--- START ---

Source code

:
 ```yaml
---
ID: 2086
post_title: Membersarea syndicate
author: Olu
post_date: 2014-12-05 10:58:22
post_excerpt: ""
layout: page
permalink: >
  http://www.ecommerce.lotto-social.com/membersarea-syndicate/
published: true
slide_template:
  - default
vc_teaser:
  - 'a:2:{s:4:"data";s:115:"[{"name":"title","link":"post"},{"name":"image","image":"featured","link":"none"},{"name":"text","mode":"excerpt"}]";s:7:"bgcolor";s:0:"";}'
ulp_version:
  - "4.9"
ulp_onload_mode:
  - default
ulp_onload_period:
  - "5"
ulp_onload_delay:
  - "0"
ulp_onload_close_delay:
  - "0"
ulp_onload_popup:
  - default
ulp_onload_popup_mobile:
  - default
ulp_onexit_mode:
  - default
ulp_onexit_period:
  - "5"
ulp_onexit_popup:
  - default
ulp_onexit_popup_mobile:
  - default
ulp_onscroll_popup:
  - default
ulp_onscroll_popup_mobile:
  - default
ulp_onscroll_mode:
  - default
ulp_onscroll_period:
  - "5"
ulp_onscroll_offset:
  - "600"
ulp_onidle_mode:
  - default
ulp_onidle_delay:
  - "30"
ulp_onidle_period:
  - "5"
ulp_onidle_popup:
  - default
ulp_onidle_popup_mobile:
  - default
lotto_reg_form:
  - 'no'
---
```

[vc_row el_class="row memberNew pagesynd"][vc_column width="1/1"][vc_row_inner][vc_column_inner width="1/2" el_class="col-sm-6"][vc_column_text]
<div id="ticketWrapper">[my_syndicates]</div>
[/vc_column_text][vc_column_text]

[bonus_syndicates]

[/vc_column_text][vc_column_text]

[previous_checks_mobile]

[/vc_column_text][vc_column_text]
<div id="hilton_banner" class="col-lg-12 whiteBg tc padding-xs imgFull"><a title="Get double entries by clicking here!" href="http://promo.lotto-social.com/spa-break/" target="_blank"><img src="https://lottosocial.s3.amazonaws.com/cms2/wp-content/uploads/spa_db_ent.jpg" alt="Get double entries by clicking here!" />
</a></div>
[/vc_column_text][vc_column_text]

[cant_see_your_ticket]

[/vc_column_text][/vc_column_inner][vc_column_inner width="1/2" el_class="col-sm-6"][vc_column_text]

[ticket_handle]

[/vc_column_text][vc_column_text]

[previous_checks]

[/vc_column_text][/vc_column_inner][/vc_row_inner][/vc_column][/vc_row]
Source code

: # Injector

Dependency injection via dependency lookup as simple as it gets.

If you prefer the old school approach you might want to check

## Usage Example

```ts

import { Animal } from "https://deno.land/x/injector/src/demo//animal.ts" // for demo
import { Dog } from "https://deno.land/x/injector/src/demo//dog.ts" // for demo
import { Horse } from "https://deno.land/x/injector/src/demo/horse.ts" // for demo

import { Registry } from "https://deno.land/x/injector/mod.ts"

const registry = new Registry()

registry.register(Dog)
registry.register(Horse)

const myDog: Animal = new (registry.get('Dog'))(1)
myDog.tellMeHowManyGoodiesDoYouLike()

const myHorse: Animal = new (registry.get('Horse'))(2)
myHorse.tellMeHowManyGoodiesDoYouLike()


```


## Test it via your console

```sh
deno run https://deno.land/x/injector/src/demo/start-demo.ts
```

--- END ---

#### [REQUIRED ACTION]
Print out the whole of the material exactly, line for line.

#### [ANSWER BOX]
Source code

:
 ```yaml
---
ID: 2086
post_title: Membersarea syndicate
author: Olu
post_date: 2014-12-05 10:58:22
post_excerpt: ""
layout: page
permalink: >
  http://www.ecommerce.lotto-social.com/membersarea-syndicate/
published: true
slide_template:
  - default
vc_teaser:
  - 'a:2:{s:4:"data";s:115:"[{"name":"title","link":"post"},{"name":"image","image":"featured","link":"none"},{"name":"text","mode":"excerpt"}]";s:7:"bgcolor";s:0:"";}'
ulp_version:
  - "4.9"
ulp_onload_mode:
  - default
ulp_onload_period:
  - "5"
ulp_onload_delay:
  - "0"
ulp_onload_close_delay:
  - "0"
ulp_onload_popup:
  - default
ulp_onload_popup_mobile:
  - default
ulp_onexit_mode:
  - default
ulp_onexit_period:
  - "5"
ulp_onexit_popup:
  - default
ulp_onexit_popup_mobile:
  - default
ulp_onscroll_popup:
  - default
ulp_onscroll_popup_mobile:
  - default
ulp_onscroll_mode:
  - default
ulp_onscroll_period:
  - "5"
ulp_onscroll_offset:
  - "600"
ulp_onidle_mode:
  - default
ulp_onidle_delay:
  - "30"
ulp_onidle_period:
  - "5"
ulp_onidle_popup:
  - default
ulp_onidle_popup_mobile:
  - default
lotto_reg_form:
  - 'no'
---
```

[vc_row el_class="row memberNew pagesynd"][vc_column width="1/1"][vc_row_inner][vc_column_inner width="1/2" el_class="col-sm-6"][vc_column_text]
<div id="ticketWrapper">[my_syndicates]</div>
[/vc_column_text][vc_column_text]

[bonus_syndicates]

[/vc_column_text][vc_column_text]

[previous_checks_mobile]

[/vc_column_text][vc_column_text]
<div id="hilton_banner" class="col-lg-12 whiteBg tc padding-xs imgFull"><a title="Get double entries by clicking here!" href="http://promo.lotto-social.com/spa-break/" target="_blank"><img src="https://lottosocial.s3.amazonaws.com/cms2/wp-content/uploads/spa_db_ent.jpg" alt="Get double entries by clicking here!" />
</a></div>
[/vc_column_text][vc_column_text]

[cant_see_your_ticket]

[/vc_column_text][/vc_column_inner][vc_column_inner width="1/2" el_class="col-sm-6"][vc_column_text]

[ticket_handle]

[/vc_column_text][vc_column_text]

[previous_checks]

[/vc_column_text][/vc_column_inner][/vc_row_inner][/vc_column][/vc_row]
Source code

: # Injector

Dependency injection via dependency lookup as simple as it gets.

If you prefer the old school approach you might want to check

## Usage Example

```ts

import { Animal } from "https://deno.land/x/injector/src/demo//animal.ts" // for demo
import { Dog } from "https://deno.land/x/injector/src/demo//dog.ts" // for demo
import { Horse } from "https://deno.land/x/injector/src/demo/horse.ts" // for demo

import { Registry } from "https://deno.land/x/injector/mod.ts"

const registry = new Registry()

registry.register(Dog)
registry.register(Horse)

const myDog: Animal = new (registry.get('Dog'))(1)
myDog.tellMeHowManyGoodiesDoYouLike()

const myHorse: Animal = new (registry.get('Horse'))(2)
myHorse.tellMeHowManyGoodiesDoYouLike()


```


## Test it via your console

```sh
deno run https://deno.land/x/injector/src/demo/start-demo.ts
```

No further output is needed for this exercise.